Work to be completed:
Go through the records and count the lines where the string "moved" occurs. Reply with the number only.

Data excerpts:

>>

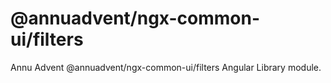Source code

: 
# @annuadvent/ngx-common-ui/filters

Annu Advent @annuadvent/ngx-common-ui/filters Angular Library module.
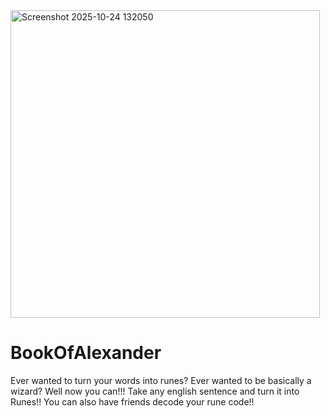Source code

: <img width="495" height="492" alt="Screenshot 2025-10-24 132050" src="https://github.com/user-attachments/assets/7761c795-4a3a-44ec-80b1-fc0dbc276f8f" />


# BookOfAlexander
Ever wanted to turn your words into runes? Ever wanted to be basically a wizard? Well now you can!!! Take any english sentence and turn it into Runes!! You can also have friends decode your rune code!!
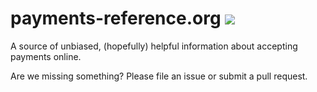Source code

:# payments-reference.org <a href="https://travis-ci.org/payments-reference/payments-reference.github.io"><img src="https://api.travis-ci.org/payments-reference/payments-reference.github.io.svg" /></a>

A source of unbiased, (hopefully) helpful information about accepting payments online.

Are we missing something? Please file an issue or submit a pull request.
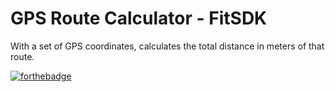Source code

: # GPS Route Calculator - FitSDK
With a set of GPS coordinates, calculates the total distance in meters of that route.

[![forthebadge](https://forthebadge.com/images/badges/built-with-love.svg)](https://forthebadge.com)
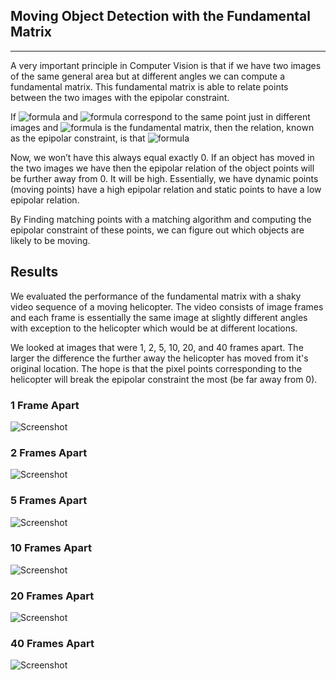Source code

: ## Moving Object Detection with the Fundamental Matrix
---------
A very important principle in Computer Vision is that if we have two images of the same general area but at different angles we can compute a fundamental matrix.
This fundamental matrix is able to relate points between the two images with the epipolar constraint.

If ![formula](https://render.githubusercontent.com/render/math?math=\color{white}%20(x_1,%20y_1)) and ![formula](https://render.githubusercontent.com/render/math?math=\color{white}%20(x_2,%20y_2)) correspond to the same point just in different images and ![formula](https://render.githubusercontent.com/render/math?math=\color{white}F) is the fundamental matrix, then the relation, known as the epipolar constraint, is that ![formula](https://render.githubusercontent.com/render/math?math=\color{white}%20[x_1,%20y_1,%201]%20F%20[x_2,%20y_2,%201]^T%20=%200)

Now, we won’t have this always equal exactly 0. If an object has moved in the two images we have then the epipolar relation of the object points will be further away from 0. It will be high. Essentially, we have dynamic points (moving points) have a high epipolar relation and static points to have a low epipolar relation.

By Finding matching points with a matching algorithm and computing the epipolar constraint of these points, we can figure out which objects are likely to be moving.

## Results
We evaluated the performance of the fundamental matrix with a shaky video sequence of a moving helicopter. The video consists of image frames and each frame is essentially the same image at slightly different angles with exception to the helicopter which would be at different locations.

We looked at images that were 1, 2, 5, 10, 20, and 40 frames apart. The larger the difference the further away the helicopter has moved from it's original location. The hope is that the pixel points corresponding to the helicopter will break the epipolar constraint the most (be far away from 0).

### 1 Frame Apart
![Screenshot](results/0.png)

### 2 Frames Apart
![Screenshot](results/1.png)

### 5 Frames Apart
![Screenshot](results/2.png)

### 10 Frames Apart
![Screenshot](results/3.png)

### 20 Frames Apart
![Screenshot](results/4.png)

### 40 Frames Apart
![Screenshot](results/5.png)
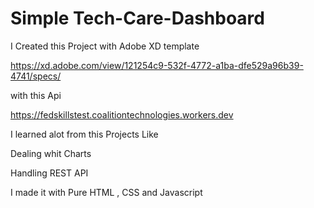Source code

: # Simple Tech-Care-Dashboard


I Created this Project with Adobe XD template

https://xd.adobe.com/view/121254c9-532f-4772-a1ba-dfe529a96b39-4741/specs/

with this Api

https://fedskillstest.coalitiontechnologies.workers.dev

I learned alot from this Projects Like

Dealing whit Charts

Handling REST API

I made it with Pure HTML , CSS and Javascript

<<

Response to this exercise:
2